__Data shown__:
<<<<
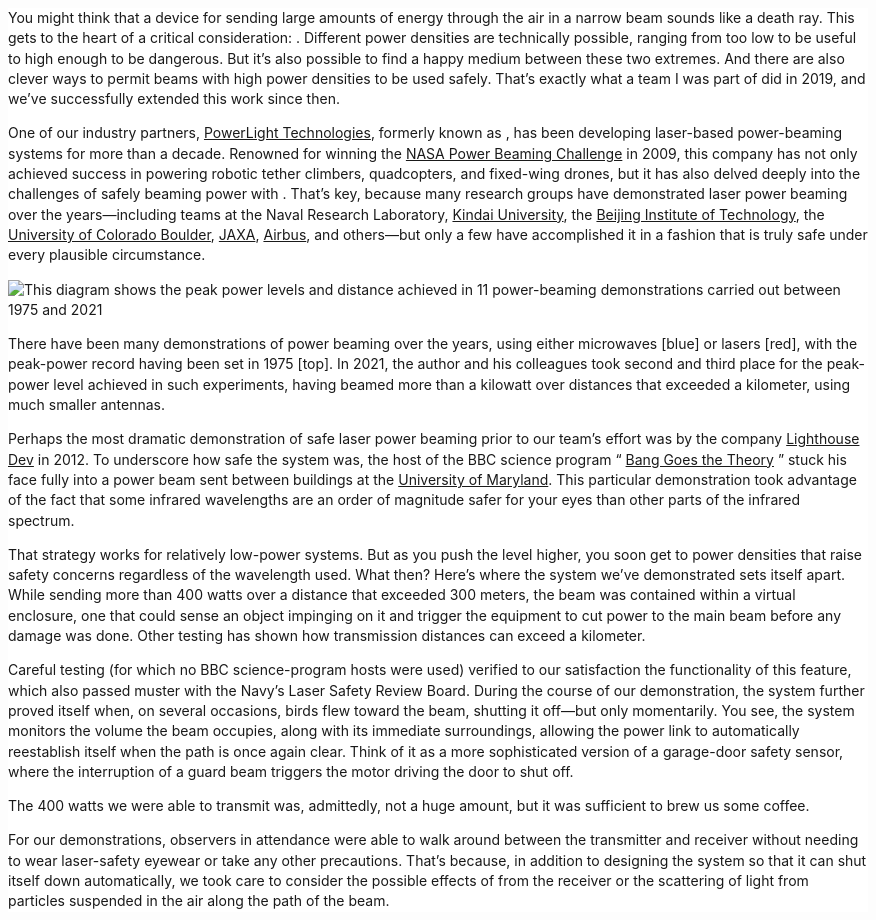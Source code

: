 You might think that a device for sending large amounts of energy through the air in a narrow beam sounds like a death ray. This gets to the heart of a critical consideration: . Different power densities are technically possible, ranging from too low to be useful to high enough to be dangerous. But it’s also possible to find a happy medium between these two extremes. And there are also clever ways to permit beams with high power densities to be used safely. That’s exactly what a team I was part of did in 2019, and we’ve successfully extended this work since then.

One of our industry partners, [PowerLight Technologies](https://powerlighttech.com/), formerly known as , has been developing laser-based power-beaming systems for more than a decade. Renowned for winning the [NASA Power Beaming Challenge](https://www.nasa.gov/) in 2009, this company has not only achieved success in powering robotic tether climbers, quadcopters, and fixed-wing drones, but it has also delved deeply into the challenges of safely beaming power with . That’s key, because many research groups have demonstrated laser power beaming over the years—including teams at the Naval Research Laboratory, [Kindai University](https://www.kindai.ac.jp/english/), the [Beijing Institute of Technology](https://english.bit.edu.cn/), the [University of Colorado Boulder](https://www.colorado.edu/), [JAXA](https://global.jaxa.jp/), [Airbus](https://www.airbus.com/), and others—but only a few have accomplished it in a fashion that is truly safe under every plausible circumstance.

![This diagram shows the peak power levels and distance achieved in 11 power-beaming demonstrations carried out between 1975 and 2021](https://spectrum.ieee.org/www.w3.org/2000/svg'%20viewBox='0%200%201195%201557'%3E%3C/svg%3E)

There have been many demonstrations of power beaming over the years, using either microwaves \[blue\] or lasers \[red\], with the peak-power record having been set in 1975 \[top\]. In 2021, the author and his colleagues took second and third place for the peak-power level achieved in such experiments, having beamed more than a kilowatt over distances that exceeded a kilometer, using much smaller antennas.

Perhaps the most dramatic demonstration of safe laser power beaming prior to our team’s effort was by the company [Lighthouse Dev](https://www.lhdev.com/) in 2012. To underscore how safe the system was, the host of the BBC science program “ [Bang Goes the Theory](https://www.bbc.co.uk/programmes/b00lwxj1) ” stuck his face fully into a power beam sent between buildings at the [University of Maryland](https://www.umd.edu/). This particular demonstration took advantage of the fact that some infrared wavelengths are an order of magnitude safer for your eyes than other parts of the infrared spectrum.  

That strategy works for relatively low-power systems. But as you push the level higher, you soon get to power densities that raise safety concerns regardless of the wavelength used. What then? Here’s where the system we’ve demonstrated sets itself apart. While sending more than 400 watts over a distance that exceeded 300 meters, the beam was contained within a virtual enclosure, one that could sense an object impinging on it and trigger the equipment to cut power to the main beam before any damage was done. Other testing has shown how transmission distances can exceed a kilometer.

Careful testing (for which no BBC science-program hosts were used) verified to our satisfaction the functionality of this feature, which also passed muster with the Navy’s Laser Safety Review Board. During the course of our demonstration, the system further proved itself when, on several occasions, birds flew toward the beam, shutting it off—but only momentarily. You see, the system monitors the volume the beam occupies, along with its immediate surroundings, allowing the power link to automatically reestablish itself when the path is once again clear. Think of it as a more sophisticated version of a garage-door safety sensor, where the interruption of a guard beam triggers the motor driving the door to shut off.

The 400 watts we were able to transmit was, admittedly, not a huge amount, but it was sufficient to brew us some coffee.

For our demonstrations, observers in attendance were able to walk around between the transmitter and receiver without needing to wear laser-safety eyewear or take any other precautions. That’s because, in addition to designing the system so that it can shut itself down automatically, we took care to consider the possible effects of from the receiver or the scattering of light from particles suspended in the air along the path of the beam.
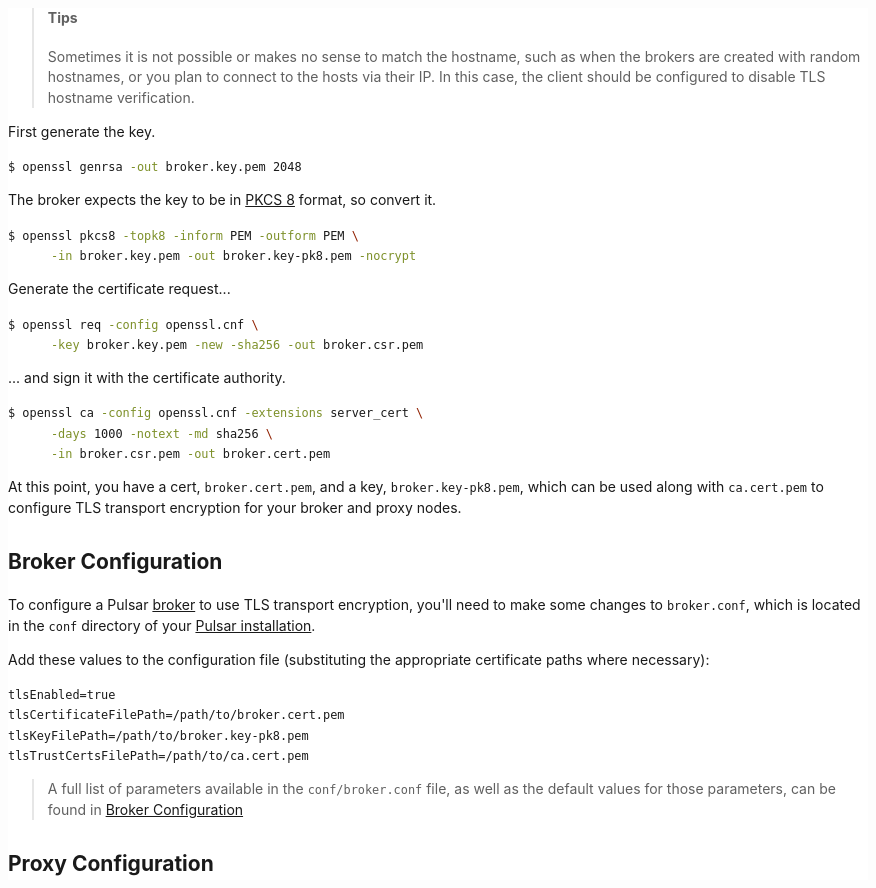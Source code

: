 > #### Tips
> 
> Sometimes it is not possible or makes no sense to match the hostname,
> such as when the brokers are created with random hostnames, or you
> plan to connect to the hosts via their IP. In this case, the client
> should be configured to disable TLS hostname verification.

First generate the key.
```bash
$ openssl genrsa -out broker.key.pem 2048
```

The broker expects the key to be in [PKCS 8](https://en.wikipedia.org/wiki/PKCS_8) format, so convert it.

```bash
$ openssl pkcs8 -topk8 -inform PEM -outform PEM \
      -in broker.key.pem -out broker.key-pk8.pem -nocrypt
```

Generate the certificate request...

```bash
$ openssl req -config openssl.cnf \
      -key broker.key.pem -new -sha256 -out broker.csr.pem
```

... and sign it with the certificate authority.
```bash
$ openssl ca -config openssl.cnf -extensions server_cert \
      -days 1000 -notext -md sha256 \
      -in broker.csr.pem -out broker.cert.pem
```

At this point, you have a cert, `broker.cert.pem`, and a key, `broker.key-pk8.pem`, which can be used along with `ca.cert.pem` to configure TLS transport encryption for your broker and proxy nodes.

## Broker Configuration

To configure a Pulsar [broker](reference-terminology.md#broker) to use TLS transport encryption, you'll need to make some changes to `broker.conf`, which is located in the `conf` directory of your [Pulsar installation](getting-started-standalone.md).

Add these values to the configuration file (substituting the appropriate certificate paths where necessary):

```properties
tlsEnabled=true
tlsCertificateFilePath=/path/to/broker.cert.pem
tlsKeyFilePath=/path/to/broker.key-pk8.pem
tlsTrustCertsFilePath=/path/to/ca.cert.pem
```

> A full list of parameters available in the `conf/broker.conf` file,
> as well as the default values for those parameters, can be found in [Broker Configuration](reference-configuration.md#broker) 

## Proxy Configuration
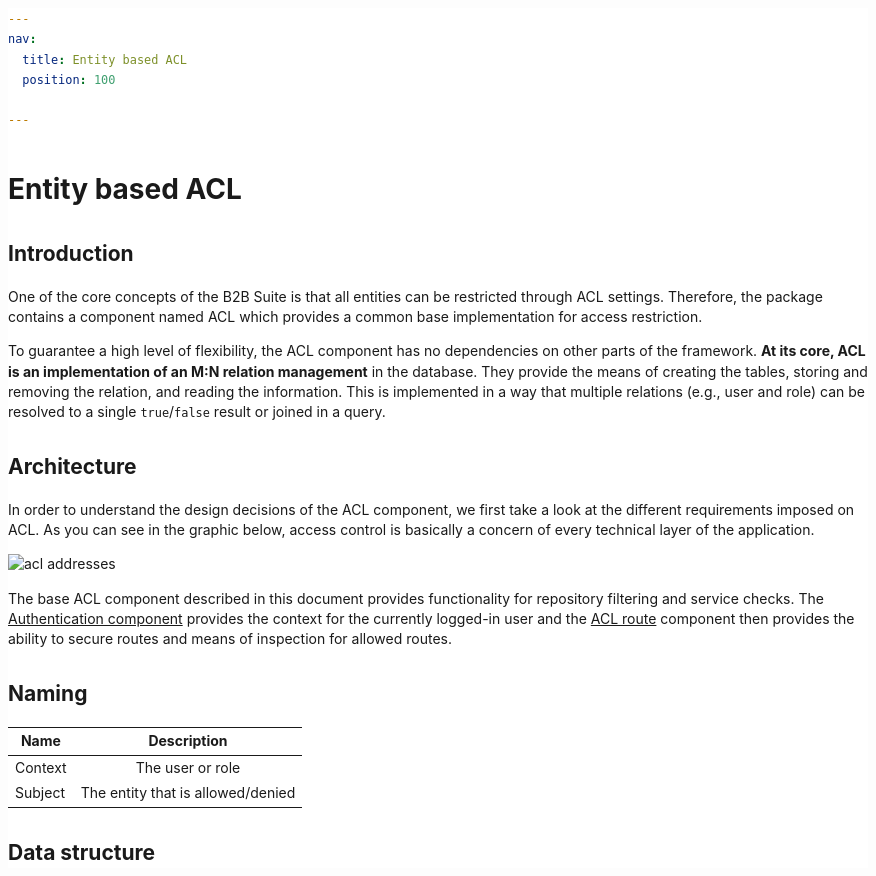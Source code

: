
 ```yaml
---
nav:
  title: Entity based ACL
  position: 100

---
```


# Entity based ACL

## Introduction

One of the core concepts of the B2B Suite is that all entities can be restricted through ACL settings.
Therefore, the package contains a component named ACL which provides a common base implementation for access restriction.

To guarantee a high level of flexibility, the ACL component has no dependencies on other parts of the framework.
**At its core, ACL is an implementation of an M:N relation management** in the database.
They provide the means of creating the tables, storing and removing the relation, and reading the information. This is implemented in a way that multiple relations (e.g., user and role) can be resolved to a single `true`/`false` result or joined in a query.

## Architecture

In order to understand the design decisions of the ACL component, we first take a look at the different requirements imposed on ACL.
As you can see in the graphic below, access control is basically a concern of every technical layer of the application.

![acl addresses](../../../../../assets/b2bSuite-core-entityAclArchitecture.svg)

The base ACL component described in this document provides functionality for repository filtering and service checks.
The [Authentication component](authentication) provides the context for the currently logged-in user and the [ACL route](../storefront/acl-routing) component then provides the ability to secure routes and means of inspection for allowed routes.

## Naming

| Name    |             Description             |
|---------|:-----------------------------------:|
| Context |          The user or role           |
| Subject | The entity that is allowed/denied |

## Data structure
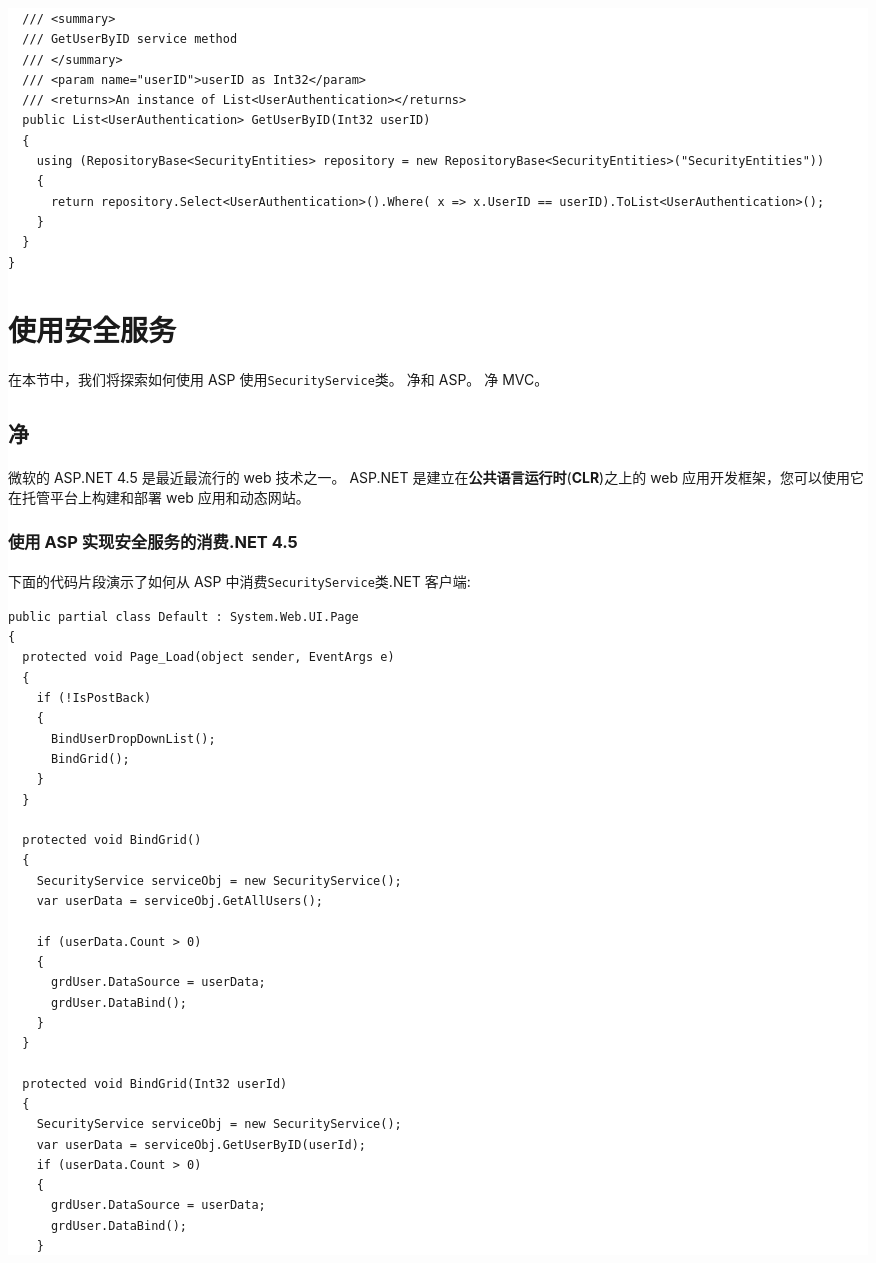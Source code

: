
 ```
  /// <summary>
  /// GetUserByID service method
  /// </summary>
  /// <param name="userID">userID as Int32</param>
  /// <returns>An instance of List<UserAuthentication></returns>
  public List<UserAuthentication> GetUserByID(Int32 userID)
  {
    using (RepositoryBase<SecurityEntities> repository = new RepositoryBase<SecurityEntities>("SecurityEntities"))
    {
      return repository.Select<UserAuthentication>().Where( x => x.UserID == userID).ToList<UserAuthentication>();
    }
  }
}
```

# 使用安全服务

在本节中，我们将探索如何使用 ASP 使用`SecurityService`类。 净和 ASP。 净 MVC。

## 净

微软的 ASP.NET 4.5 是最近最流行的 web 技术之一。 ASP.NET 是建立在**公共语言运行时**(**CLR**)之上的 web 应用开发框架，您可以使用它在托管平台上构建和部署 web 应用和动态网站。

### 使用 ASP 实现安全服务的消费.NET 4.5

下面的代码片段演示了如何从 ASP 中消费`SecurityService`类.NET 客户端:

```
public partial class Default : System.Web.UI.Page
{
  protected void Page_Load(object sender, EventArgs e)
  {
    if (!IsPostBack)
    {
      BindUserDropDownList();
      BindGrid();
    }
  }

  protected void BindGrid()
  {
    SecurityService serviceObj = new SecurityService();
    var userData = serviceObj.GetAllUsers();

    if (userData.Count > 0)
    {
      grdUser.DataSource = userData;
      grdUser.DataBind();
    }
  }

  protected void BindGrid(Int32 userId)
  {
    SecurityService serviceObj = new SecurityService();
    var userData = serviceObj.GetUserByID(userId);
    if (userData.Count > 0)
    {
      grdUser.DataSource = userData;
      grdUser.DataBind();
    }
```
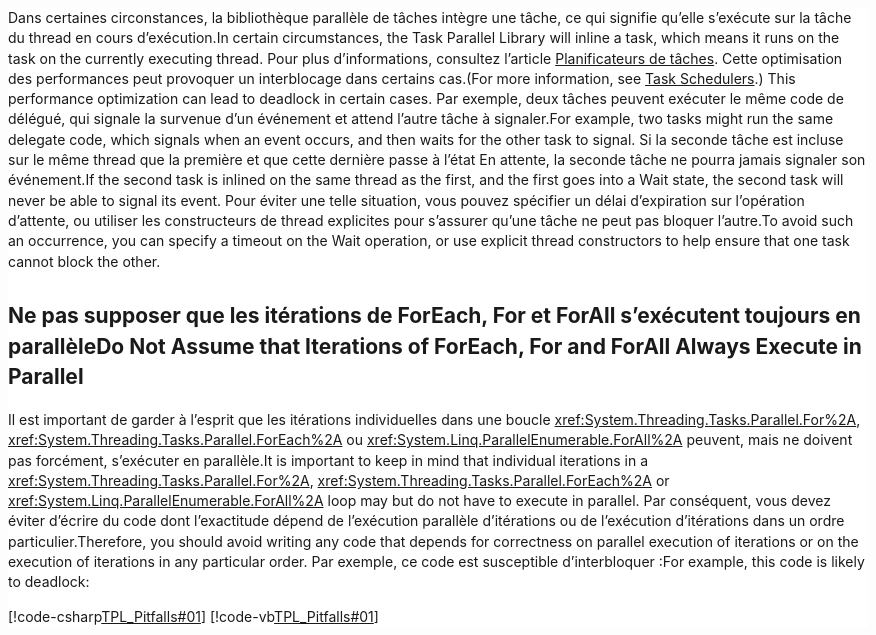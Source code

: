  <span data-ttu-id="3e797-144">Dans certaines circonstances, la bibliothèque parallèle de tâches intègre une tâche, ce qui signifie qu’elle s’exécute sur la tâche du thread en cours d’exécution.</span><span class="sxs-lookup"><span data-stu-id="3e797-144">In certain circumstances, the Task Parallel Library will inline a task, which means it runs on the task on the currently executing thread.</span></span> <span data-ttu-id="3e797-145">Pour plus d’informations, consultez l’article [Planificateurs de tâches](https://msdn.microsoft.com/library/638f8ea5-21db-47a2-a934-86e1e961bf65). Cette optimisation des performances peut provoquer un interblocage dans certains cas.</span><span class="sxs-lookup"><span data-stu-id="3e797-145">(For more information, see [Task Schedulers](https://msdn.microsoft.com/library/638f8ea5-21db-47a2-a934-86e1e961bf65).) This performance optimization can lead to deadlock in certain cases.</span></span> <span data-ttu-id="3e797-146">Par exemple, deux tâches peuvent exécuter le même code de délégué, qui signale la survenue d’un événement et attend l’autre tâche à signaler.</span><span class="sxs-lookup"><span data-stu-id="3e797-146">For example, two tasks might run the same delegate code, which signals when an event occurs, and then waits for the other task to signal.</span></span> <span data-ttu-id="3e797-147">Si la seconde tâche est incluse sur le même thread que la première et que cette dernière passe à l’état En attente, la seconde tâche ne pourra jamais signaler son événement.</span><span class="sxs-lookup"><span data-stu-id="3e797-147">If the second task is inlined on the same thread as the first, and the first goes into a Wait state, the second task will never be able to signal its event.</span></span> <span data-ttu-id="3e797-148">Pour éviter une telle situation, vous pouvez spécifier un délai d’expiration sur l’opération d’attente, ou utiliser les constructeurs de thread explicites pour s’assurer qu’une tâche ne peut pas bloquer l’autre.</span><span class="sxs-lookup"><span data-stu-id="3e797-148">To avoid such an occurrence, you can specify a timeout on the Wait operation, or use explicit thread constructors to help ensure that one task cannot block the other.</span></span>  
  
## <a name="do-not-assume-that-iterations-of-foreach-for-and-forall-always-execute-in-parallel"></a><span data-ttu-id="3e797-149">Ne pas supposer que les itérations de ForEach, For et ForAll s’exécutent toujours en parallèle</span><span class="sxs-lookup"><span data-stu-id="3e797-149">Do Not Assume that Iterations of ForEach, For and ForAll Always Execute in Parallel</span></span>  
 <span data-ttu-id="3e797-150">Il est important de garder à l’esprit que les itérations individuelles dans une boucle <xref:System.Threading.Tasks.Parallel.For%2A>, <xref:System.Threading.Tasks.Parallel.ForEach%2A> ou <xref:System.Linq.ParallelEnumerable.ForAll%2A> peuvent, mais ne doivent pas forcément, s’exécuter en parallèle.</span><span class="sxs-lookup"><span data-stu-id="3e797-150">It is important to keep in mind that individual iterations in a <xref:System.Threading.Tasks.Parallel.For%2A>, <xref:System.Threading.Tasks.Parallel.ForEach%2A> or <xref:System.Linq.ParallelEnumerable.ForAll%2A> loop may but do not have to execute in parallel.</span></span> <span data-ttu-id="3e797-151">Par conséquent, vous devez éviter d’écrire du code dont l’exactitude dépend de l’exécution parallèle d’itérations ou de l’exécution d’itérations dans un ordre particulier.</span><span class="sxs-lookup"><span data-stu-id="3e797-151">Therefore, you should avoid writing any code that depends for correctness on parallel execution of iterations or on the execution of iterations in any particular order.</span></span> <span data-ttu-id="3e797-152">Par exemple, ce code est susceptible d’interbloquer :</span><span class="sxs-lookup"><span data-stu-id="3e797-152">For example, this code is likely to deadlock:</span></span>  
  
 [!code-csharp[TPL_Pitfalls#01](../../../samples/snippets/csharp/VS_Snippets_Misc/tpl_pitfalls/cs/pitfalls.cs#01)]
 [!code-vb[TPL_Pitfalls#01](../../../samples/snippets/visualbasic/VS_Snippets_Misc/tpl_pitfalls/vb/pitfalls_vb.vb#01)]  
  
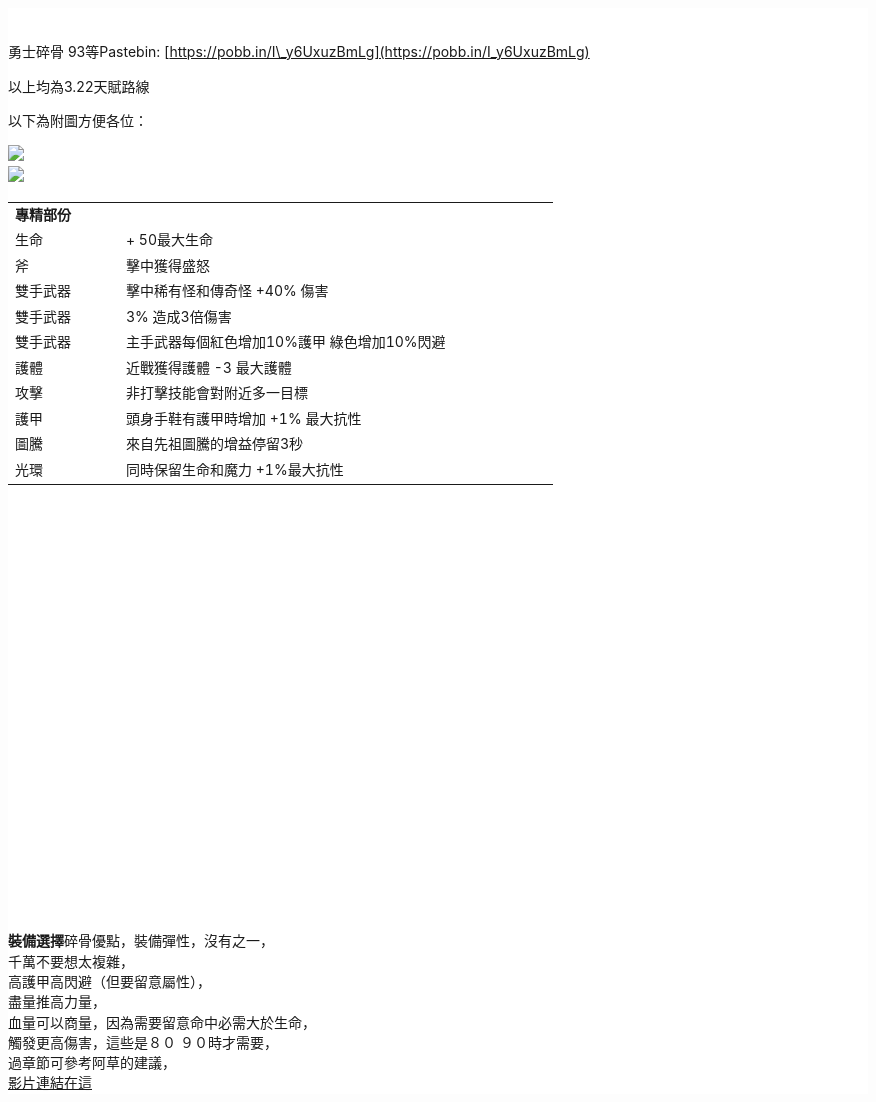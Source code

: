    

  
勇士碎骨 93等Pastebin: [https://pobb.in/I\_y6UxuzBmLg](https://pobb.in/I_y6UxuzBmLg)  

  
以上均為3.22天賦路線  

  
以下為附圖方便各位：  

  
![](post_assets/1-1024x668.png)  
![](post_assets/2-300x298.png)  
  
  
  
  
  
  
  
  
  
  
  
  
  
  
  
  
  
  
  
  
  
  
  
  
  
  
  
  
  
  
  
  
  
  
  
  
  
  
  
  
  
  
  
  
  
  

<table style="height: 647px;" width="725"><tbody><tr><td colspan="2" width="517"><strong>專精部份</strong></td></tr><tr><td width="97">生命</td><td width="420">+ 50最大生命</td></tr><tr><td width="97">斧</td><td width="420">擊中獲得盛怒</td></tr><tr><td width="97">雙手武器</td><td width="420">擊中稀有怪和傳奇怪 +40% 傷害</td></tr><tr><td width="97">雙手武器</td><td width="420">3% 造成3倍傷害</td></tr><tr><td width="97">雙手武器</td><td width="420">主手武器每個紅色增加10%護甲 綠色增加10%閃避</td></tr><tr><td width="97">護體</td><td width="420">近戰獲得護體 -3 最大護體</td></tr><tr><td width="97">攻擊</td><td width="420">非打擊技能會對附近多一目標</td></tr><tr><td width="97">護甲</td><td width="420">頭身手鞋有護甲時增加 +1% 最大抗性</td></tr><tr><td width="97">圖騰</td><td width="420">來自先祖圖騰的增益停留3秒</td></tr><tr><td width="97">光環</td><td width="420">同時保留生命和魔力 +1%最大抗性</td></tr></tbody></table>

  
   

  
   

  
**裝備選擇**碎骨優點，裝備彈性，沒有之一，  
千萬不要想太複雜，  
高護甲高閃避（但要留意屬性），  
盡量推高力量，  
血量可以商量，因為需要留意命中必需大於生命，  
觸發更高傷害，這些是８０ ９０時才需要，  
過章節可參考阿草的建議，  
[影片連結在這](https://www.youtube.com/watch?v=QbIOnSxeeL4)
>>>>
Tally the lines of the material above that include the string "implementation", then give the number with no other text.

__Solution to this exercise__:
2